[Collected data]

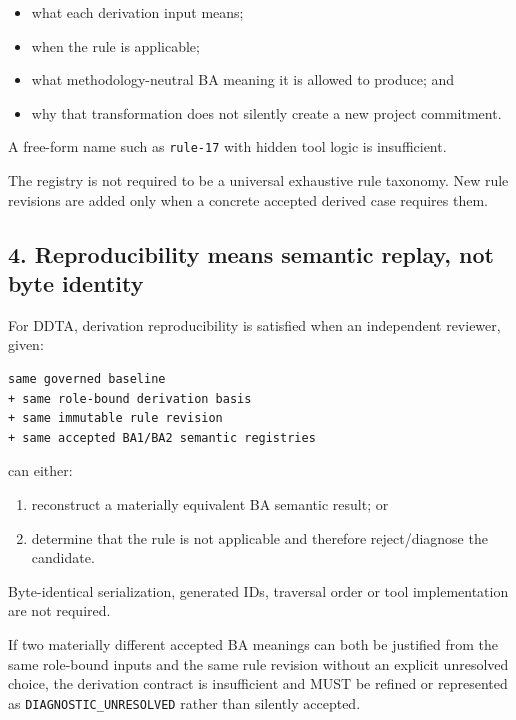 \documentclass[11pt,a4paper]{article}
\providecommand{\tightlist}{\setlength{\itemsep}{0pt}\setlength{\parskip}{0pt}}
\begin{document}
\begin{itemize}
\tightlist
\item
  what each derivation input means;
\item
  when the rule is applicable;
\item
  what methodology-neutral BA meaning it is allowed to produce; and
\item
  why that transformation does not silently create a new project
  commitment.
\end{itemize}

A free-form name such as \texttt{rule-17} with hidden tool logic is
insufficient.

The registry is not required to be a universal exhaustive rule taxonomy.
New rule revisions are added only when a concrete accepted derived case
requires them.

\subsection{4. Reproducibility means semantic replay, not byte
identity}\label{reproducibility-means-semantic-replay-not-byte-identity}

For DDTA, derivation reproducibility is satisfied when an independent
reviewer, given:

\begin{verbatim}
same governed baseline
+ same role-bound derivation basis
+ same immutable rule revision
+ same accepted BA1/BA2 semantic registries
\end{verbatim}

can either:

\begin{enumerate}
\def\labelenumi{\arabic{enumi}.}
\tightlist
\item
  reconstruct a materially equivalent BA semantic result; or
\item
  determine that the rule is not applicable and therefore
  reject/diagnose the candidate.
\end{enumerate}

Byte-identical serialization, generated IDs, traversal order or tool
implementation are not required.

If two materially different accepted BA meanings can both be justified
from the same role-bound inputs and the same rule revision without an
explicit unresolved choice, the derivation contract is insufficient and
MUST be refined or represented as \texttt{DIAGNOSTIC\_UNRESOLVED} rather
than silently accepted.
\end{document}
--
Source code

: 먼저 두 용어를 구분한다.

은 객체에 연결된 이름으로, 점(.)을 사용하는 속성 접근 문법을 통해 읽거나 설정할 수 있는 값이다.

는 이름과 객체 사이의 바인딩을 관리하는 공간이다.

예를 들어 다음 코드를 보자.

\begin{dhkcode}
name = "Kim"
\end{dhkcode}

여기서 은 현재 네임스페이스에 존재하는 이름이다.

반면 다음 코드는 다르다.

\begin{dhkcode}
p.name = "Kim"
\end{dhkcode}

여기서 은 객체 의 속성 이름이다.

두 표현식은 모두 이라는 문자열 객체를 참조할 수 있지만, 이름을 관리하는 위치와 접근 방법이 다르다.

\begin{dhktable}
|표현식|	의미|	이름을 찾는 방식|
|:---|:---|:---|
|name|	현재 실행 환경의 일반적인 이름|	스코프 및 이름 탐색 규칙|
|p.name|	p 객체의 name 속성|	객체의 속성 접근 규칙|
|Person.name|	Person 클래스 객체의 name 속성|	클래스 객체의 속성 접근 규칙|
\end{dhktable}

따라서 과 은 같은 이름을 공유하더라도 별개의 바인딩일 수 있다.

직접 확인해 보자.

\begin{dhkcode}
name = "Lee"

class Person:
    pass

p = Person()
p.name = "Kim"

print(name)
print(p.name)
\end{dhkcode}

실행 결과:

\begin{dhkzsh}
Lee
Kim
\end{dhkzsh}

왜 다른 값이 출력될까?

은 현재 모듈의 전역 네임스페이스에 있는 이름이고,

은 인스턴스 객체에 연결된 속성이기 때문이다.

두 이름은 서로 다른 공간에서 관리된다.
==
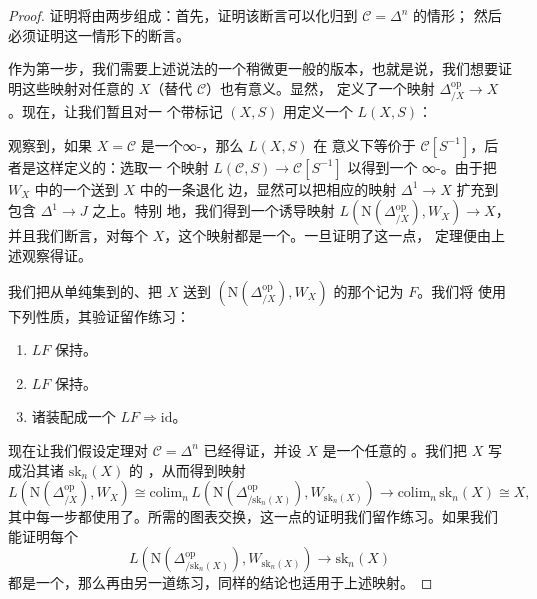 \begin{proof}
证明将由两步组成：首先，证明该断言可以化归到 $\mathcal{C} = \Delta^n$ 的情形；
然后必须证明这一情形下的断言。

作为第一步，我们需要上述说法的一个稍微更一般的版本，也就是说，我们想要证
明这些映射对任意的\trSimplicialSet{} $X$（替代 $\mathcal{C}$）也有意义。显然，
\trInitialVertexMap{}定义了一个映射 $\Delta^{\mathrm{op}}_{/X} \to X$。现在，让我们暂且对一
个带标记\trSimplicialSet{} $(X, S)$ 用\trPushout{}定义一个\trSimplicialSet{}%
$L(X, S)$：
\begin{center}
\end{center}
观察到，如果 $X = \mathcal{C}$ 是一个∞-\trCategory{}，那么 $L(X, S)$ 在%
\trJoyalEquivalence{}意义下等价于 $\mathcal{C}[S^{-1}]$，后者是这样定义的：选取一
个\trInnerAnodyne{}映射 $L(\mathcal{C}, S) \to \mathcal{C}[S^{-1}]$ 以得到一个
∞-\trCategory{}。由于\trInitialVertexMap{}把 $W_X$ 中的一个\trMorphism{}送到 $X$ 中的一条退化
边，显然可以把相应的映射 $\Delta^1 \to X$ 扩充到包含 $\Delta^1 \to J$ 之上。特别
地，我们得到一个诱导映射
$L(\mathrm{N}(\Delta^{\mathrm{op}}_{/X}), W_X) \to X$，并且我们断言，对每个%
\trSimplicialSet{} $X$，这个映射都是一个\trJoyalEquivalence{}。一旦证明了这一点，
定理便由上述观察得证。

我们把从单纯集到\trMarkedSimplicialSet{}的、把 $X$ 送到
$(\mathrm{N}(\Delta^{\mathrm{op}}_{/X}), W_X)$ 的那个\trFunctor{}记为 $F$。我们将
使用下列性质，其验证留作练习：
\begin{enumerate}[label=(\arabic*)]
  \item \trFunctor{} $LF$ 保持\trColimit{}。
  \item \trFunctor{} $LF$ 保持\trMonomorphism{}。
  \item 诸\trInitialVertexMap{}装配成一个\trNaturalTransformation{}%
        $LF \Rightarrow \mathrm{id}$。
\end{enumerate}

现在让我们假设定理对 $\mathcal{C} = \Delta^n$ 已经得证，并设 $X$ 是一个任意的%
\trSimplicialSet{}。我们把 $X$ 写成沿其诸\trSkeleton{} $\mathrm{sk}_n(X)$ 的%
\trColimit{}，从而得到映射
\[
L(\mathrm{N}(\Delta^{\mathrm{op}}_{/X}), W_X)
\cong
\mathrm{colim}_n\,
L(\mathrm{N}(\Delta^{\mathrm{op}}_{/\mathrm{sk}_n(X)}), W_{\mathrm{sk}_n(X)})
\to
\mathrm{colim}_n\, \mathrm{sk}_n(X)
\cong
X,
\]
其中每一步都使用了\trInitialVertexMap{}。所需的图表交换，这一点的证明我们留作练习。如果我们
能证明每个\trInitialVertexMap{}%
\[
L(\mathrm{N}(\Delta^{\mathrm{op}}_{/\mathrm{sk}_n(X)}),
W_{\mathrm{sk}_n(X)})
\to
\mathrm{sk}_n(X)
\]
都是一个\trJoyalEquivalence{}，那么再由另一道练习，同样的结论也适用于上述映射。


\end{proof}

Exercise requirements
Return, from the data, each line that has the word "replay" in it.

Worked solution
\subsection{4. Reproducibility means semantic replay, not byte
identity}\label{reproducibility-means-semantic-replay-not-byte-identity}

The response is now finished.